Czy Archie może być jeszcze głupszy? To co się dzieje z jego postacią to po prostu śmiech na sali. W najnowszym odcinku gość przeszedł samego siebie. Ile gadał z tą dziewczyną w tym miasteczku, 10 minut (??) i wszystko jej wypaplał. No szok.
Dokładnie. Tak samo Betty, która zamiar spuścić te cukierki w toalecie to wyrzuciła do kosza, do którego każdy może zajrzeć... Albo Hiriam, który pyta córki "czy jesteś na mnie zła?" po tym jak wpakował jej chłopaka do paki, próbował zabić, zabił X innych osób... serio? Veronica nie lepiej. Najpierw wyzywa ojca od oszustów, a później organizuje nielegalny wieczorek hazardowy i... korzysta z rad ojca. Serio?
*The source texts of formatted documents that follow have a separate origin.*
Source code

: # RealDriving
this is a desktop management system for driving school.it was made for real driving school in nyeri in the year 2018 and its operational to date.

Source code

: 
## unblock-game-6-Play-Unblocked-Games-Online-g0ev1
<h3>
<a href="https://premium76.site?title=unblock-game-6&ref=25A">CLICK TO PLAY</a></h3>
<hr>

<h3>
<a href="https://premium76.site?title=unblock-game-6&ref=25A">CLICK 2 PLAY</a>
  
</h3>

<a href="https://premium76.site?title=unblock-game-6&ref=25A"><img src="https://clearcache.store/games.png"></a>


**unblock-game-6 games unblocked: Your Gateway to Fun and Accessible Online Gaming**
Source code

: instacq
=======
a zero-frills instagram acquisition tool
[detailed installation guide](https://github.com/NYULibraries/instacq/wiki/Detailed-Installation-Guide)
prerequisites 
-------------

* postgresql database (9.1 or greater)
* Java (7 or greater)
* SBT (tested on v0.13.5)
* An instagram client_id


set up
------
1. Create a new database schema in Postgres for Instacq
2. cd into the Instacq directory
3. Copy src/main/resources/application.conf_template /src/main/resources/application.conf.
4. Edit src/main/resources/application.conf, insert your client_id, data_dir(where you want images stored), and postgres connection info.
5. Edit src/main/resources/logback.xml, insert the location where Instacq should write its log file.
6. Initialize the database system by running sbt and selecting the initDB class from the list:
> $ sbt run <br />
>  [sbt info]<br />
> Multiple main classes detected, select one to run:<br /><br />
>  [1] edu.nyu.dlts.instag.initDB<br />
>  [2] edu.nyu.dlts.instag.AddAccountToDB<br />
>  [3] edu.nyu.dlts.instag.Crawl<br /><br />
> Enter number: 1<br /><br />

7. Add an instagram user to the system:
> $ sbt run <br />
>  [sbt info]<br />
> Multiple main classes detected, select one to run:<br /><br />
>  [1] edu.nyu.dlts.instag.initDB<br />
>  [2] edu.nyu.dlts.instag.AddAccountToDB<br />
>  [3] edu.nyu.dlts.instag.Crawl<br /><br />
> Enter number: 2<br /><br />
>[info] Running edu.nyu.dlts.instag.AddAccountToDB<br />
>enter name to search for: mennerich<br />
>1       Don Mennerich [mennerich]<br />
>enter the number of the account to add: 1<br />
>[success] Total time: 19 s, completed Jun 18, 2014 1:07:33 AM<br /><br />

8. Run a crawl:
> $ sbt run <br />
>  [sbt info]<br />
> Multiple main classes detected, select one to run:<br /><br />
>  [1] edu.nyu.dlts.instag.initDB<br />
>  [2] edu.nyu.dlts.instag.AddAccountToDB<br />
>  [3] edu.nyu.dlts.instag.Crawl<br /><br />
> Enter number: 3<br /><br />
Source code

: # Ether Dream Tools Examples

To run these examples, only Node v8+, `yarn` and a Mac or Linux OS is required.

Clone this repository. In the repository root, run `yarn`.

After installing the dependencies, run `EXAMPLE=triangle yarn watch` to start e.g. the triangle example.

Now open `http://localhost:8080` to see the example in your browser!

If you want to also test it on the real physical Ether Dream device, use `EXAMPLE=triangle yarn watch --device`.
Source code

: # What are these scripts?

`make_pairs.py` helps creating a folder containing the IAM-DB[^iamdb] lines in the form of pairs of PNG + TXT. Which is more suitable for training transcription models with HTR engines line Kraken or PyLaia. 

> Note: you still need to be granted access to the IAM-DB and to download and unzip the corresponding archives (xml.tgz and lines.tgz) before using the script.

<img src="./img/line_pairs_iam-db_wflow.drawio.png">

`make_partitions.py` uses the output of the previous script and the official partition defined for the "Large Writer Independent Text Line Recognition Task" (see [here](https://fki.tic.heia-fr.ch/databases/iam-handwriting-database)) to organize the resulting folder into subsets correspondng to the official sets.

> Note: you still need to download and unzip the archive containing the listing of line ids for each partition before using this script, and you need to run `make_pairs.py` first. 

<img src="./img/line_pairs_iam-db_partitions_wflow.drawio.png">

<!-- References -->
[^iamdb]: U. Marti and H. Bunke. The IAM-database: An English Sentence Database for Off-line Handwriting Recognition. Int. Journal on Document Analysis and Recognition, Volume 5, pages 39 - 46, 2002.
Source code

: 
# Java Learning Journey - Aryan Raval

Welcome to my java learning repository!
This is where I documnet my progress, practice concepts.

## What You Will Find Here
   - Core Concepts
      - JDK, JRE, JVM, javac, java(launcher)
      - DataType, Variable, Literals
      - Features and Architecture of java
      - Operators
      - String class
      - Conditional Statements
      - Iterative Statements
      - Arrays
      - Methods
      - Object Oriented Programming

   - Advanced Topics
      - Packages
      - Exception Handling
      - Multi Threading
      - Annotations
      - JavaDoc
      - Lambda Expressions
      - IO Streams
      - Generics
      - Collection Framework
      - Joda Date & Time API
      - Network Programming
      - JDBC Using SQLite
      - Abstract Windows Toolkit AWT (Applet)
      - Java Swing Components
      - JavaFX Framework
Chcą robić serial z fantastycznymi wątkami - ok. Ale niech to co robią postacie ma chociaż minimum logiki... :)
Zgadzam się w 100%. Szkoda, że zepsuli ten serial : ( A im dalej tym gorzej. Debilizm goni debilizm. Jedynie co mnie ciekawi to kto jest tym Królem Gargulców i oby nie okazał się nim Hiram Lodge, bo już serio zwątpię....
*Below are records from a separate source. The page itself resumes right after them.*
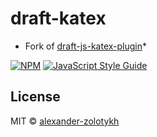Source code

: # draft-katex

* Fork of [draft-js-katex-plugin](https://github.com/letranloc/draft-js-katex-plugin)*

[![NPM](https://img.shields.io/npm/v/draft-katex.svg)](https://www.npmjs.com/package/draft-katex) [![JavaScript Style Guide](https://img.shields.io/badge/code_style-standard-brightgreen.svg)](https://standardjs.com)

## License

MIT © [alexander-zolotykh](https://github.com/alexander-zolotykh)
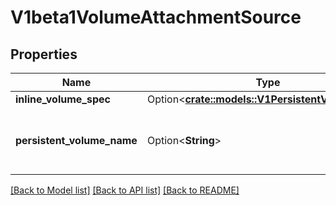 # V1beta1VolumeAttachmentSource

## Properties

Name | Type | Description | Notes
------------ | ------------- | ------------- | -------------
**inline_volume_spec** | Option<[**crate::models::V1PersistentVolumeSpec**](v1.PersistentVolumeSpec.md)> |  | [optional]
**persistent_volume_name** | Option<**String**> | Name of the persistent volume to attach. | [optional]

[[Back to Model list]](../README.md#documentation-for-models) [[Back to API list]](../README.md#documentation-for-api-endpoints) [[Back to README]](../README.md)


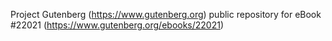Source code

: Project Gutenberg (https://www.gutenberg.org) public repository for eBook #22021 (https://www.gutenberg.org/ebooks/22021)

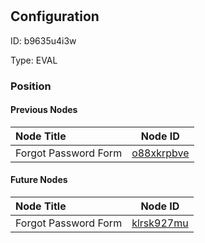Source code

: # <nil>
## Configuration
ID:  b9635u4i3w

Type: EVAL 








### Position

#### Previous Nodes
| Node Title | Node ID |
| :------------- | ------------ |
| Forgot Password Form | [o88xkrpbve](./o88xkrpbve.md) | 
 
 #### Future Nodes
| Node Title | Node ID |
| :------------- | ------------ |
| Forgot Password Form |[klrsk927mu](./klrsk927mu.md) | 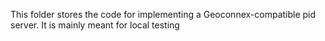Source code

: This folder stores the code for implementing a Geoconnex-compatible pid server. It is mainly meant for local testing 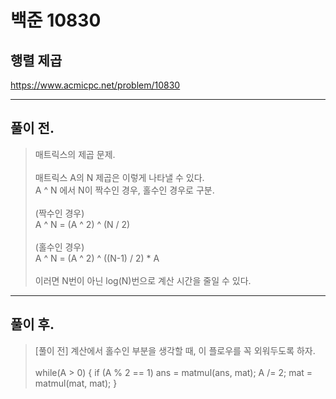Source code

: # 백준 10830

## 행렬 제곱
https://www.acmicpc.net/problem/10830
___
## 풀이 전.
> 매트릭스의 제곱 문제. </br></br>
> 매트릭스 A의 N 제곱은 이렇게 나타낼 수 있다.</br>
> A ^ N 에서 N이 짝수인 경우, 홀수인 경우로 구분. </br> </br>
> (짝수인 경우) </br>
> A ^ N = (A ^ 2) ^ (N / 2) </br></br>
> (홀수인 경우) </br>
> A ^ N = (A ^ 2) ^ ((N-1) / 2) * A</br></br>
> 이러면 N번이 아닌 log(N)번으로 계산 시간을 줄일 수 있다.
___
## 풀이 후.
> [풀이 전] 계산에서 홀수인 부분을 생각할 때, 이 플로우를 꼭 외워두도록 하자. </br></br>
        while(A > 0) {
        if (A % 2 == 1)
            ans = matmul(ans, mat);
        A /= 2;
        mat = matmul(mat, mat);
    }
Wszystko wskazuje na to, że Hiram jest zamieszany w wszystkie dziwne fantastyczne rzeczy, które dzieją się w Riverdale, więc... nie zdziwiłabym się :D
W sumie, to by przekroczyło granicę absurdu. Wielki pan gangster, wcielenie zła, w wolnych chwilach pomyka po lesie w stroju z patyczków i straszy małolatów.
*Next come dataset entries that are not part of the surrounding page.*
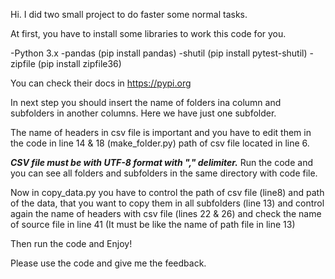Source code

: Hi.
I did two small project to do faster some normal tasks.

At first, you have to install some libraries to work this code for you.

-Python 3.x
-pandas (pip install pandas)
-shutil (pip install pytest-shutil)
-zipfile (pip install zipfile36)

You can check their docs in https://pypi.org

In next step you should insert the name of folders ina column and subfolders in another columns.
Here we have just one subfolder.

The name of headers in csv file is important and you have to edit them in the code in line 14 & 18 (make_folder.py)
path of csv file located in line 6.

***CSV file must be with UTF-8 format with "," delimiter.***
Run the code and you can see all folders and subfolders in the same directory with code file.

Now in copy_data.py you have to control the path of csv file (line8) and path of the data, that you want to copy
them in all subfolders (line 13) and control again the name of headers with csv file (lines 22 & 26)
and check the name of source file in line 41 (It must be like the name of path file in line 13)

Then run the code and
Enjoy!

Please use the code and give me the feedback.
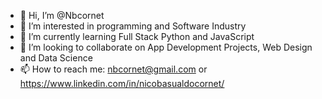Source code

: - 👋 Hi, I’m @Nbcornet
- 👀 I’m interested in programming and Software Industry
- 🌱 I’m currently learning Full Stack Python and JavaScript
- 💞️ I’m looking to collaborate on App Development Projects, Web Design and Data Science
- 📫 How to reach me: nbcornet@gmail.com or https://www.linkedin.com/in/nicobasualdocornet/
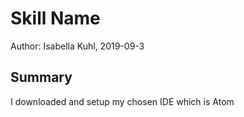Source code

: #  Skill Name

Author: Isabella Kuhl, 2019-09-3

## Summary
I downloaded and setup my chosen IDE which is Atom
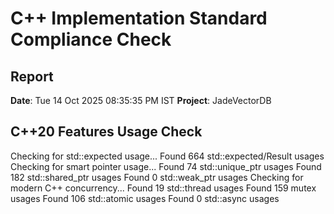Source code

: # C++ Implementation Standard Compliance Check
## Report

**Date**: Tue 14 Oct 2025 08:35:35 PM IST
**Project**: JadeVectorDB

## C++20 Features Usage Check
Checking for std::expected usage...
  Found 664 std::expected/Result usages
Checking for smart pointer usage...
  Found 74 std::unique_ptr usages
  Found 182 std::shared_ptr usages
  Found 0 std::weak_ptr usages
Checking for modern C++ concurrency...
  Found 19 std::thread usages
  Found 159 mutex usages
  Found 106 std::atomic usages
  Found 0 std::async usages
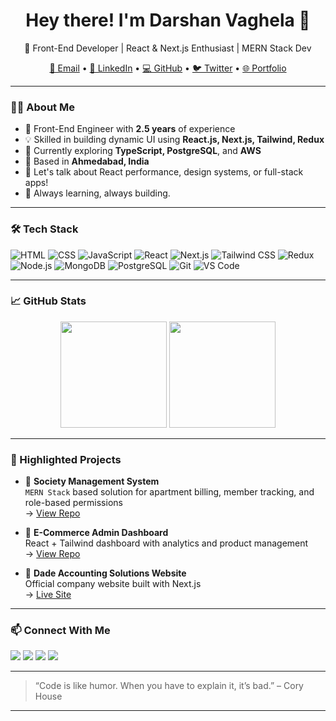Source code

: <h1 align="center">Hey there! I'm Darshan Vaghela 👋</h1>
<p align="center">
  🚀 Front-End Developer | React & Next.js Enthusiast | MERN Stack Dev  
</p>

<p align="center">
  <a href="mailto:Vdarshan613@gmail.com">📧 Email</a> •
  <a href="https://www.linkedin.com/in/darshanvaghela" target="_blank">🔗 LinkedIn</a> •
  <a href="https://github.com/darshanvaghela" target="_blank">💻 GitHub</a> •
  <a href="https://twitter.com/_darshanvaghela" target="_blank">🐦 Twitter</a> •
  <a href="https://darshanvaghela.dev" target="_blank">🌐 Portfolio</a>
</p>

---

### 👨‍💻 About Me

- 💼 Front-End Engineer with **2.5 years** of experience
- 💡 Skilled in building dynamic UI using **React.js, Next.js, Tailwind, Redux**
- 🌱 Currently exploring **TypeScript, PostgreSQL**, and **AWS**
- 🏢 Based in **Ahmedabad, India**
- 💬 Let's talk about React performance, design systems, or full-stack apps!
- 🧠 Always learning, always building.

---

### 🛠️ Tech Stack

![HTML](https://img.shields.io/badge/-HTML5-E34F26?style=flat-square&logo=html5&logoColor=white)
![CSS](https://img.shields.io/badge/-CSS3-1572B6?style=flat-square&logo=css3&logoColor=white)
![JavaScript](https://img.shields.io/badge/-JavaScript-black?style=flat-square&logo=javascript)
![React](https://img.shields.io/badge/-React-61DAFB?style=flat-square&logo=react&logoColor=black)
![Next.js](https://img.shields.io/badge/-Next.js-black?style=flat-square&logo=next.js)
![Tailwind CSS](https://img.shields.io/badge/-Tailwind-06B6D4?style=flat-square&logo=tailwindcss&logoColor=white)
![Redux](https://img.shields.io/badge/-Redux-764ABC?style=flat-square&logo=redux&logoColor=white)
![Node.js](https://img.shields.io/badge/-Node.js-339933?style=flat-square&logo=node.js&logoColor=white)
![MongoDB](https://img.shields.io/badge/-MongoDB-47A248?style=flat-square&logo=mongodb&logoColor=white)
![PostgreSQL](https://img.shields.io/badge/-PostgreSQL-336791?style=flat-square&logo=postgresql&logoColor=white)
![Git](https://img.shields.io/badge/-Git-F05032?style=flat-square&logo=git&logoColor=white)
![VS Code](https://img.shields.io/badge/-VS%20Code-007ACC?style=flat-square&logo=visual-studio-code&logoColor=white)

---

### 📈 GitHub Stats

<p align="center">
  <img src="https://github-readme-stats.vercel.app/api?username=darshanvaghela&show_icons=true&theme=tokyonight" height="170">
  <img src="https://github-readme-stats.vercel.app/api/top-langs/?username=darshanvaghela&layout=compact&theme=tokyonight" height="170">
</p>

---

### 🚀 Highlighted Projects

- 🔗 **Society Management System**  
  `MERN Stack` based solution for apartment billing, member tracking, and role-based permissions  
  → [View Repo](https://github.com/darshanvaghela/society-management)

- 🛒 **E-Commerce Admin Dashboard**  
  React + Tailwind dashboard with analytics and product management  
  → [View Repo](https://github.com/darshanvaghela/admin-dashboard)

- 💼 **Dade Accounting Solutions Website**  
  Official company website built with Next.js  
  → [Live Site](https://dadeaccounting.com)

---

### 📫 Connect With Me

<a href="mailto:Vdarshan613@gmail.com"><img src="https://img.shields.io/badge/Gmail-D14836?style=for-the-badge&logo=gmail&logoColor=white"/></a>
<a href="https://www.linkedin.com/in/darshanvaghela"><img src="https://img.shields.io/badge/-LinkedIn-blue?style=for-the-badge&logo=linkedin&logoColor=white"/></a>
<a href="https://twitter.com/_darshanvaghela"><img src="https://img.shields.io/badge/Twitter-1DA1F2?style=for-the-badge&logo=twitter&logoColor=white"/></a>
<a href="https://darshanvaghela.dev"><img src="https://img.shields.io/badge/-Portfolio-000?style=for-the-badge&logo=firefox-browser&logoColor=white"/></a>

---

> “Code is like humor. When you have to explain it, it’s bad.” – Cory House

---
ja myślałam, że właśnie zobaczyli swój błąd z 2 sezonu i już nie będą robić z Archiego głupka i w miare nie było tak źle, ale ten odcinek tragiczny. jego głupota była powalająca. trochę jak 5-latek, który zobaczył sklep z cukierkami bezmyślnie wbiegający na jezdnie bo sobie coś upatrzył i bez refleksji go to zaciekawiło.
Serio, ja naprawdę jestem niewymagającym widzem, jestem w stanie naprawdę znieść dużo debilizmu w serialach, ale to co się tu wyprawia z Archie'm przekroczyło nawet moją skalę XD.